Traces capture the full journey of a request as it moves through a distributed system. A trace shows the time spent in each service, the dependencies called, the queries executed, and where latency was introduced. Distributed tracing tools like Jaeger, Zipkin, Honeycomb, or cloud-native options like AWS X-Ray are essential for diagnosing latency issues in microservices architectures, where a slow response may involve a chain of 10 or more internal service calls.

The three pillars work together. Metrics alert you that something is wrong. Logs give you event-level detail. Traces show you where in the system the problem originates. Without all three, incident investigation requires guesswork.

03

OpenTelemetry and the Move Toward Standardized Instrumentation

One of the persistent friction points in observability has been vendor lock-in, where instrumentation libraries are tied to specific APM tools that are expensive to replace. OpenTelemetry, now a CNCF graduated project, addresses this directly. It provides a vendor-neutral SDK and collector that can instrument applications once and export telemetry data to any supported backend, whether that is Datadog, Honeycomb, Jaeger, New Relic, or a self-hosted stack.

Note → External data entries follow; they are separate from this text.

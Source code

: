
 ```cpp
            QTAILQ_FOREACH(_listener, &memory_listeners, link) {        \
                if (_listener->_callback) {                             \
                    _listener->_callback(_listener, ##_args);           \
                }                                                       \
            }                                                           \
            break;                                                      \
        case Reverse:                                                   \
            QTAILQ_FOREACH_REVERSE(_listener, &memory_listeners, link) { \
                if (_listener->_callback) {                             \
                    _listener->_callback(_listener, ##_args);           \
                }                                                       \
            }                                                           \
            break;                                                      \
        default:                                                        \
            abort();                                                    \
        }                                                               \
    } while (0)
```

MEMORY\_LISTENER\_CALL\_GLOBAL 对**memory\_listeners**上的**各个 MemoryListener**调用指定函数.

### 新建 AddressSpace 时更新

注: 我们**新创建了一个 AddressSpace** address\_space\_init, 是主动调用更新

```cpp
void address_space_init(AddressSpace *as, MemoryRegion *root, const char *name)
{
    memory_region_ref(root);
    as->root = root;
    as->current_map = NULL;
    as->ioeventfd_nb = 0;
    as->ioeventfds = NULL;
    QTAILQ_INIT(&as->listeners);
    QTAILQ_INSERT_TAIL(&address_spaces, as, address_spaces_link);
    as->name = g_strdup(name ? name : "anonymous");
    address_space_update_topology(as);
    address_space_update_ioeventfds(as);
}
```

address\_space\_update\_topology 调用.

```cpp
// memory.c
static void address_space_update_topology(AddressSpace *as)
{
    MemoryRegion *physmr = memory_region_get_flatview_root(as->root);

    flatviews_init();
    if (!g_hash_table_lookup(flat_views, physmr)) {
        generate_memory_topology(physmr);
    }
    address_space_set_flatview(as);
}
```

Adopting OpenTelemetry as the instrumentation layer is now the most defensible long-term choice for most organizations. It separates the instrumentation decision from the tooling decision and provides automatic instrumentation for common libraries and frameworks such as HTTP servers, database clients, and message queues, without requiring developers to add manual spans throughout the codebase.

The practical implication is that teams can achieve meaningful observability coverage without instrumenting every function manually. Auto-instrumentation handles common I/O boundaries, while manual spans handle the business logic paths that matter for understanding application behavior.

04

Observability as a Leadership and Planning Tool

Observability is often framed purely as an engineering concern, but its value extends well beyond incident response. For engineering leadership, observable systems provide the data needed to make credible capacity planning decisions. Traffic growth trends, resource utilization patterns, and service dependency performance all inform infrastructure investment decisions. Without this data, capacity planning is guesswork. With it, it becomes engineering.

For product and business leadership, observability creates accountability between deployments and outcomes. When a new feature is shipped, instrumentation can show whether it affects error rates, page performance, or conversion-critical flows. This closes the loop between engineering output and business results in a way that intuition cannot.

Service Level Objectives (SLOs), defined as reliability targets expressed as percentages of successful requests or latency bounds, are only meaningful when backed by measurement. An SLO for an API endpoint that states that 99.5 percent of requests must complete in under 200 ms is a contract. Observability is what makes that contract enforceable. Engineering teams that define and instrument SLOs have a shared, objective basis for prioritizing reliability work versus feature work, a persistent tension that becomes far more manageable when both sides can rely on data.

05

The Cost of Not Building This In

Teams that defer observability investment typically pay for it during growth. The pattern is consistent. A system that performed well at low scale begins degrading. The team lacks the instrumentation to diagnose issues quickly. Incidents take longer to resolve, and the remediation becomes reactive and expensive.

Retrofitting observability into an existing system is also significantly harder than building it in from the start. Adding structured logging requires touching every log statement. Adding distributed tracing requires propagating trace context across every service boundary. Adding meaningful metrics requires knowing what to measure, which in turn requires understanding the system well enough to define its failure modes.

The engineering teams that scale reliably are not the ones with more engineers available to fight fires. They are the ones that built their systems to expose what is happening inside them. Visibility into system behavior is not a nice-to-have. At scale, it is how engineering teams stay in control.